Surfaces (The recode reference manual)

13 All about surfaces

The trivial surface consists of using a fixed number of bits (often eight) for each character, the bits together hold the integer value of the index for the character in its charset table. There are many kinds of surfaces, beyond the trivial one, all having the purpose of increasing selected qualities for the storage or transmission. For example, surfaces might increase the resistance to channel limits (Base64), the transmission speed (gzip), the information privacy (DES), the conformance to operating system conventions (CR-LF), the blocking into records (VB), and surely other things as well¹⁷. Many surfaces may be applied to a stream of characters from a charset, the order of application of surfaces is important, and surfaces should be removed in the reverse order of their application.

Even if surfaces may generally be applied to various charsets, some surfaces were specifically designed for a particular charset, and would not make much sense if applied to other charsets. In such cases, these conceptual surfaces have been implemented as recode charsets, instead of as surfaces. This choice yields to cleaner syntax and usage. See Universal.

Surfaces are implemented within recode as special charsets which may only transform to or from the data or tree special charsets. Clever users may use this knowledge for writing surface names in requests exactly as if they were pure charsets, when the only need is to change surfaces without any kind of recoding between real charsets. In such contexts, either data or tree may also be used as if it were some kind of generic, anonymous charset: the request ‘data..surface’ merely adds the given surface, while the request ‘surface..data’ removes it.

The recode library distinguishes between mere data surfaces, and structural surfaces, also called tree surfaces for short. Structural surfaces might allow, in the long run, transformations between a few specialised representations of structural information like MIME parts, Perl or Python initialisers, LISP S-expressions, XML, Emacs outlines, etc.

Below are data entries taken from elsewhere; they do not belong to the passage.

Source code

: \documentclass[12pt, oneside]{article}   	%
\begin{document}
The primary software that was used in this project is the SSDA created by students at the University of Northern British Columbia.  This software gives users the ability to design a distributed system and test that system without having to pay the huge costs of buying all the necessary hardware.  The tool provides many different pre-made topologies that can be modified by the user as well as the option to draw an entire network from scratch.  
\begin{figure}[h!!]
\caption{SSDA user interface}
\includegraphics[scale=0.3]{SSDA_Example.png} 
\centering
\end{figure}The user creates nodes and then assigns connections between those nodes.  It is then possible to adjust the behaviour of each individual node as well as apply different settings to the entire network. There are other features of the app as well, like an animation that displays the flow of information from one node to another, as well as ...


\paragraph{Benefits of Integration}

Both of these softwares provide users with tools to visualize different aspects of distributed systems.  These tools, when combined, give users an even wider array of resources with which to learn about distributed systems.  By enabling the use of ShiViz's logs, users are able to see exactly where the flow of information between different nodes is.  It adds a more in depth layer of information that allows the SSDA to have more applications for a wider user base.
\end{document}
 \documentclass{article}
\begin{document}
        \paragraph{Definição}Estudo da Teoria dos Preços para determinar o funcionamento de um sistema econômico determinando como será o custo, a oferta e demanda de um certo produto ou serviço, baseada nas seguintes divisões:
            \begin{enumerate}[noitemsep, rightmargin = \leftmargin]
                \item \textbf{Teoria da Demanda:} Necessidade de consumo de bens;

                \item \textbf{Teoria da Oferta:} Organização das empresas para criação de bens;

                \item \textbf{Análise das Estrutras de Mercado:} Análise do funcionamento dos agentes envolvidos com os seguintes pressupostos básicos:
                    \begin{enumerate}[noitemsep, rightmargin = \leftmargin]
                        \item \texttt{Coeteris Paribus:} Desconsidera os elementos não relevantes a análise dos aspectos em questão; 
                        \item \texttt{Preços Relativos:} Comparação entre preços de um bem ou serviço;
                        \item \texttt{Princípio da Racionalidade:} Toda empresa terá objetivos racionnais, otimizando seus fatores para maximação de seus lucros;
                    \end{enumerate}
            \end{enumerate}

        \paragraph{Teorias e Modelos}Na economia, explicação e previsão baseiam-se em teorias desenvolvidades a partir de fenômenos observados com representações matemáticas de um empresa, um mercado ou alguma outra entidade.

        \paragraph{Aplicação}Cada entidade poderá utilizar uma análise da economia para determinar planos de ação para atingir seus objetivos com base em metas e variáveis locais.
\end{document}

We are still experimenting with surfaces in recode. The concept opens the doors to many avenues; it is not clear yet which ones are worth pursuing, and which should be abandoned. In particular, implementation of structural surfaces is barely starting, there is not even a commitment that tree surfaces will stay in recode, if they do prove to be more cumbersome than useful. This chapter presents all surfaces currently available.

13.1 Permuting groups of bytes

A permutation is a surface transformation which reorders groups of eight-bit bytes. A 21 permutation exchanges pairs of successive bytes. If the text contains an odd number of bytes, the last byte is merely copied. An 4321 permutation inverts the order of quadruples of bytes. If the text does not contains a multiple of four bytes, the remaining bytes are nevertheless permuted as 321 if there are three bytes, 21 if there are two bytes, or merely copied otherwise.

21: This surface is available in recode under the name 21-Permutation and has swabytes for an alias.
4321: This surface is available in recode under the name 4321-Permutation.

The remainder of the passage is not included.